Stripe’s John Collison: The Best Of The Connected Future Is Still To Come

When Stripe President and Co-founder John Collison and PYMNTS Karen Webster were contemplating the future of the Connected Economy, they recalled the past, specifically 2005 when the dot-com bubble burst and the overwhelming pessimists overtook the market when it came to the topic of the internet.

“After the first dot-com crash, everyone said that all the interesting internet stuff had been done — and of course that wasn’t true,” Collison said of the crisis 15 years ago, before predicting that the really interesting internet stuff hadn’t even happened yet and that investors were being distracted by the specific moment.

With that in mind, and on the heels of almost 16 months of hyperactive change and adaptation, Collison is again urging tech industry followers, investors and entrepreneurs to consider the big picture that will emerge as a result of jamming 10 years of progress into a year and a half.

“What we get really excited about is that if you are an entrepreneur today, starting a company in 2021, you’ll have a cornucopia of potential new business opportunities ahead of you,” Collison said. And opportunities for advancement will give birth to the next generation of innovation that we can’t imagine — let alone predict — today.

The Era Of Entrepreneurship 

While much has been written about the many businesses that failed during the pandemic, far less has been said about how many have opened. Businesses that were able to open, Webster and Collison agreed, powered by the infrastructures of connectedness that have been being built in the background for the better part of a decade.

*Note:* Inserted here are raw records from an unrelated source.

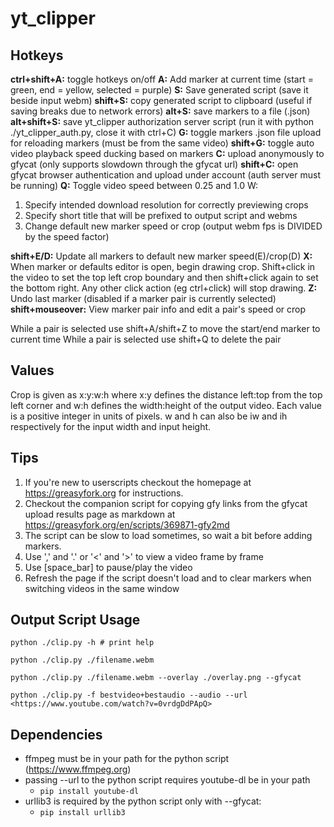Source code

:# yt_clipper

## Hotkeys

**ctrl+shift+A:** toggle hotkeys on/off
**A:** Add marker at current time (start = green, end = yellow, selected = purple)
**S:** Save generated script (save it beside input webm)
**shift+S:** copy generated script to clipboard (useful if saving breaks due to network errors)
**alt+S:** save markers to a file (.json)
**alt+shift+S:** save yt_clipper authorization server script (run it with python ./yt_clipper_auth.py, close it with ctrl+C)
**G:** toggle markers .json file upload for reloading markers (must be from the same video)
**shift+G:** toggle auto video playback speed ducking based on markers
**C:** upload anonymously to gfycat (only supports slowdown through the gfycat url)
**shift+C:** open gfycat browser authentication and upload under account (auth server must be running)
**Q:** Toggle video speed between 0.25 and 1.0
W:

  1. Specify intended download resolution for correctly previewing crops
  2. Specify short title that will be prefixed to output script and webms
  3. Change default new marker speed or crop (output webm fps is DIVIDED by the speed factor)

**shift+E/D:** Update all markers to default new marker speed(E)/crop(D)
**X:** When marker or defaults editor is open, begin drawing crop. Shift+click in the video to set the top left crop boundary and then shift+click again to set the bottom right. Any other click action (eg ctrl+click) will stop drawing.
**Z:** Undo last marker (disabled if a marker pair is currently selected)
**shift+mouseover:** View marker pair info and edit a pair's speed or crop

While a pair is selected use shift+A/shift+Z to move the start/end marker to current time
While a pair is selected use shift+Q to delete the pair

## Values

Crop is given as x:y:w:h where x:y defines the distance left:top from the top left corner and w:h defines the width:height of the output video. Each value is a positive integer in units of pixels. w and h can also be iw and ih respectively for the input width and input height.

## Tips

  1. If you're new to userscripts checkout the homepage at <https://greasyfork.org> for instructions.
  2. Checkout the companion script for copying gfy links from the gfycat upload results page as markdown at <https://greasyfork.org/en/scripts/369871-gfy2md>
  3. The script can be slow to load sometimes, so wait a bit before adding markers.
  4. Use ',' and '.' or '<' and '>' to view a video frame by frame
  5. Use [space_bar] to pause/play the video
  6. Refresh the page if the script doesn't load and to clear markers when switching videos in the same window

## Output Script Usage

    python ./clip.py -h # print help

    python ./clip.py ./filename.webm

    python ./clip.py ./filename.webm --overlay ./overlay.png --gfycat

    python ./clip.py -f bestvideo+bestaudio --audio --url <https://www.youtube.com/watch?v=0vrdgDdPApQ>

## Dependencies

- ffmpeg must be in your path for the python script (<https://www.ffmpeg.org>)
- passing --url to the python script requires youtube-dl be in your path
  - `pip install youtube-dl`
- urllib3 is required by the python script only with --gfycat:
  - `pip install urllib3`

“We saw two million new businesses created on Stripe since the start of 2020,” Collison told Webster. “That’s more than the number created in Stripe’s lifetime up to this point. I think what those two million businesses do will surprise us.”

That’s due in part to the fact that many of the businesses entering the digital era from verticals that heretofore have been slow to digitize. Healthcare is one striking example, as necessity pushed the long-reluctant segment to embrace technology that it has spent the better part of the last decade and a half avoiding.

Locally based tradespeople and service providers are other examples. Plumbers, carpenters and the like wouldn’t have bothered with digitization 10 to 20 years ago, because the value proposition just wasn’t apparent. But the rapid evolution of connectedness has made that digitization offering much more appealing, he noted, as it has stacked on other use cases where service providers suddenly have access to scheduling capability, distribution, discovery and help with SEO.

And what we have seen across segments and verticals, said Collison, is that the real power of connectedness is the ability to continually layer in capabilities and connection points for any business.

“I think after a while, you’d be silly not to take advantage of it,” Collison said.

The Excitingly Unpredictable Future 

Predicting the future is easy to get wrong, Collison noted. As an example, in financial services, people tend to “really overstate how rapidly transformation has happened within the space.” There are thousands of headlines written a year about the death of banking, he said, and followed by various large banks like Chase doubling its market share over a 10-year period, despite predictions of doom among lenders.

The lesson to learn, he said, is that we live in an era of very dynamic equilibrium and that the U.S. financial services sector is going to be a vibrant and competitive space, where the winners are still a big unknown.

In fact, there are a lot of unknowns out there — what regulators will want, what is going to happen with crypto-backed currency when central banks get in the game and what shape the FinTech boom will take as it continues to develop. There is a lot we don’t know, Collison noted, but what we do know is mostly encouraging, as we learn that a connected economy is a better economy for the businesses and the consumers working within it.

“As we talk about this futurology, it’s tempting to extend current trends forward, but the book isn’t written yet,” he said. “I think we’ll still have lots of really exciting surprises on the upside. And that’s why I get so excited working in the technology industry — the fact that we still pull rabbits out of hats all day long.”